| EXERCISE DIRECTIONS |
Using the listing below, work out how many lines carry the word "resultados", and state nothing but that number.

| EXCERPTED DATA |
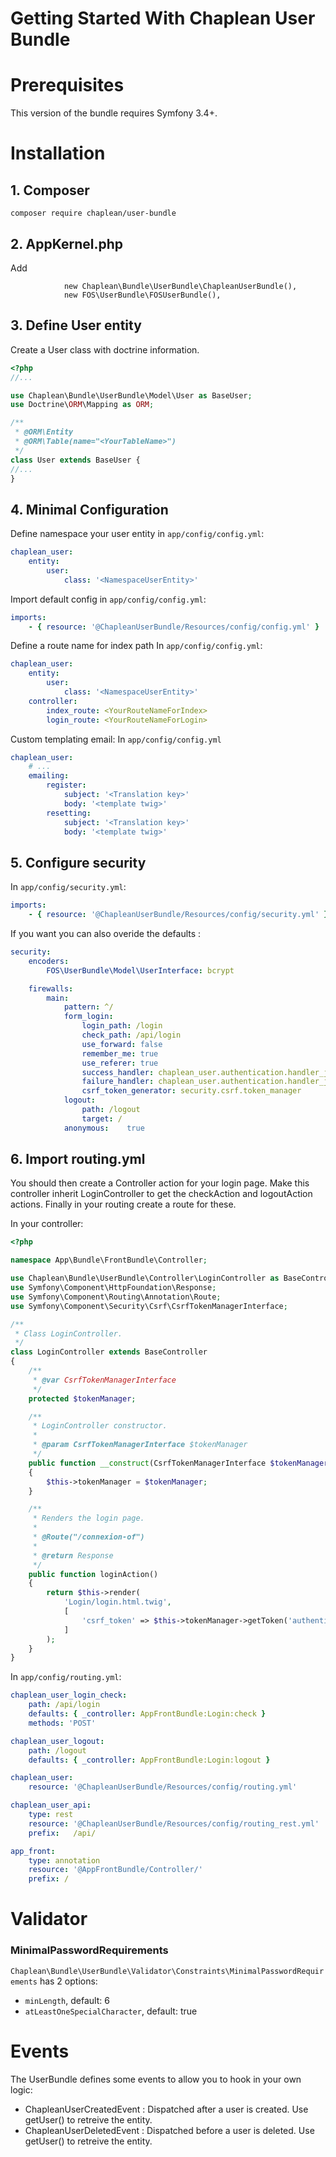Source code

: Getting Started With Chaplean User Bundle
=========================================

# Prerequisites

This version of the bundle requires Symfony 3.4+.

# Installation

## 1. Composer

```
composer require chaplean/user-bundle
```

## 2. AppKernel.php

Add
```
            new Chaplean\Bundle\UserBundle\ChapleanUserBundle(),
            new FOS\UserBundle\FOSUserBundle(),
```

## 3. Define User entity

Create a User class with doctrine information.

```php
<?php
//...

use Chaplean\Bundle\UserBundle\Model\User as BaseUser;
use Doctrine\ORM\Mapping as ORM;

/**
 * @ORM\Entity
 * @ORM\Table(name="<YourTableName>")
 */
class User extends BaseUser {
//...
}
```

## 4. Minimal Configuration

Define namespace your user entity in `app/config/config.yml`:

```yaml
chaplean_user:
    entity:
        user:
            class: '<NamespaceUserEntity>'
```

Import default config in `app/config/config.yml`:

```yaml
imports:
    - { resource: '@ChapleanUserBundle/Resources/config/config.yml' }
```

Define a route name for index path
In `app/config/config.yml`:
```yaml
chaplean_user:
    entity:
        user:
            class: '<NamespaceUserEntity>'
    controller:
        index_route: <YourRouteNameForIndex>
        login_route: <YourRouteNameForLogin>
```

Custom templating email:
In `app/config/config.yml`
```yaml
chaplean_user:
    # ...
    emailing:
        register:
            subject: '<Translation key>'
            body: '<template twig>'
        resetting:
            subject: '<Translation key>'
            body: '<template twig>'
```


## 5. Configure security

In `app/config/security.yml`:
```yaml
imports:
    - { resource: '@ChapleanUserBundle/Resources/config/security.yml' }
```

If you want you can also overide the defaults :
```yaml
security:
    encoders:
        FOS\UserBundle\Model\UserInterface: bcrypt

    firewalls:
        main:
            pattern: ^/
            form_login:
                login_path: /login
                check_path: /api/login
                use_forward: false
                remember_me: true
                use_referer: true
                success_handler: chaplean_user.authentication.handler_json
                failure_handler: chaplean_user.authentication.handler_json
                csrf_token_generator: security.csrf.token_manager
            logout:
                path: /logout
                target: /
            anonymous:    true
```

## 6. Import routing.yml

You should then create a Controller action for your login page. Make this controller inherit LoginController
to get the checkAction and logoutAction actions. Finally in your routing create a route for these.

In your controller:
```php
<?php

namespace App\Bundle\FrontBundle\Controller;

use Chaplean\Bundle\UserBundle\Controller\LoginController as BaseController;
use Symfony\Component\HttpFoundation\Response;
use Symfony\Component\Routing\Annotation\Route;
use Symfony\Component\Security\Csrf\CsrfTokenManagerInterface;

/**
 * Class LoginController.
 */
class LoginController extends BaseController
{
    /**
     * @var CsrfTokenManagerInterface
     */
    protected $tokenManager;

    /**
     * LoginController constructor.
     *
     * @param CsrfTokenManagerInterface $tokenManager
     */
    public function __construct(CsrfTokenManagerInterface $tokenManager)
    {
        $this->tokenManager = $tokenManager;
    }

    /**
     * Renders the login page.
     *
     * @Route("/connexion-of")
     *
     * @return Response
     */
    public function loginAction()
    {
        return $this->render(
            'Login/login.html.twig',
            [
                'csrf_token' => $this->tokenManager->getToken('authenticate')->getValue()
            ]
        );
    }
}
```

In `app/config/routing.yml`:
```yaml
chaplean_user_login_check:
    path: /api/login
    defaults: { _controller: AppFrontBundle:Login:check }
    methods: 'POST'

chaplean_user_logout:
    path: /logout
    defaults: { _controller: AppFrontBundle:Login:logout }

chaplean_user:
    resource: '@ChapleanUserBundle/Resources/config/routing.yml'

chaplean_user_api:
    type: rest
    resource: '@ChapleanUserBundle/Resources/config/routing_rest.yml'
    prefix:   /api/

app_front:
    type: annotation
    resource: '@AppFrontBundle/Controller/'
    prefix: /
```

# Validator

### MinimalPasswordRequirements

`Chaplean\Bundle\UserBundle\Validator\Constraints\MinimalPasswordRequirements` has 2 options:
* `minLength`, default: 6
* `atLeastOneSpecialCharacter`, default: true

# Events

The UserBundle defines some events to allow you to hook in your own logic:

- ChapleanUserCreatedEvent : Dispatched after a user is created. Use getUser() to retreive the entity.
- ChapleanUserDeletedEvent : Dispatched before a user is deleted. Use getUser() to retreive the entity.
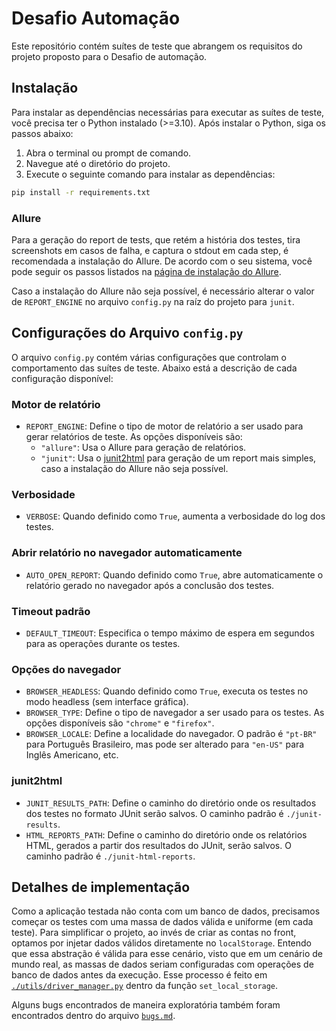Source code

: # Desafio Automação

Este repositório contém suítes de teste que abrangem os requisitos do projeto proposto para o Desafio de automação.

## Instalação

Para instalar as dependências necessárias para executar as suítes de teste, você precisa ter o Python instalado (>=3.10). Após instalar o Python, siga os passos abaixo:

1. Abra o terminal ou prompt de comando.
2. Navegue até o diretório do projeto.
3. Execute o seguinte comando para instalar as dependências:

```bash
pip install -r requirements.txt
```

### Allure

Para a geração do report de tests, que retém a história dos testes, tira screenshots em casos de falha, e captura o stdout em cada step, é recomendada a instalação do Allure. De acordo com o seu sistema, você pode seguir os passos listados na [página de instalação do Allure](https://allurereport.org/docs/gettingstarted-installation/).

Caso a instalação do Allure não seja possível, é necessário alterar o valor de `REPORT_ENGINE` no arquivo `config.py` na raíz do projeto para `junit`.

## Configurações do Arquivo `config.py`

O arquivo `config.py` contém várias configurações que controlam o comportamento das suítes de teste. Abaixo está a descrição de cada configuração disponível:

### Motor de relatório
- `REPORT_ENGINE`: Define o tipo de motor de relatório a ser usado para gerar relatórios de teste. As opções disponíveis são:
  - `"allure"`: Usa o Allure para geração de relatórios.
  - `"junit"`: Usa o [junit2html](https://github.com/inorton/junit2html) para geração de um report mais simples, caso a instalação do Allure não seja possível.
  
### Verbosidade
- `VERBOSE`: Quando definido como `True`, aumenta a verbosidade do log dos testes.

### Abrir relatório no navegador automaticamente
- `AUTO_OPEN_REPORT`: Quando definido como `True`, abre automaticamente o relatório gerado no navegador após a conclusão dos testes.

### Timeout padrão
- `DEFAULT_TIMEOUT`: Especifica o tempo máximo de espera em segundos para as operações durante os testes.

### Opções do navegador
- `BROWSER_HEADLESS`: Quando definido como `True`, executa os testes no modo headless (sem interface gráfica).
- `BROWSER_TYPE`: Define o tipo de navegador a ser usado para os testes. As opções disponíveis são `"chrome"` e `"firefox"`.
- `BROWSER_LOCALE`: Define a localidade do navegador. O padrão é `"pt-BR"` para Português Brasileiro, mas pode ser alterado para `"en-US"` para Inglês Americano, etc.

### junit2html
- `JUNIT_RESULTS_PATH`: Define o caminho do diretório onde os resultados dos testes no formato JUnit serão salvos. O caminho padrão é `./junit-results`.
- `HTML_REPORTS_PATH`: Define o caminho do diretório onde os relatórios HTML, gerados a partir dos resultados do JUnit, serão salvos. O caminho padrão é `./junit-html-reports`.

## Detalhes de implementação

Como a aplicação testada não conta com um banco de dados, precisamos começar os testes com uma massa de dados válida e uniforme (em cada teste). Para simplificar o projeto, ao invés de criar as contas no front, optamos por injetar dados válidos diretamente no `localStorage`. Entendo que essa abstração é válida para esse cenário, visto que em um cenário de mundo real, as massas de dados seriam configuradas com operações de banco de dados antes da execução. Esse processo é feito em [`./utils/driver_manager.py`](https://github.com/spedr/DesafioAutomacao/blob/main/utils/driver_manager.py) dentro da função `set_local_storage`.

Alguns bugs encontrados de maneira exploratória também foram encontrados dentro do arquivo [`bugs.md`](https://github.com/spedr/DesafioAutomacao/blob/main/bugs.md).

| ANSWER SPACE |
2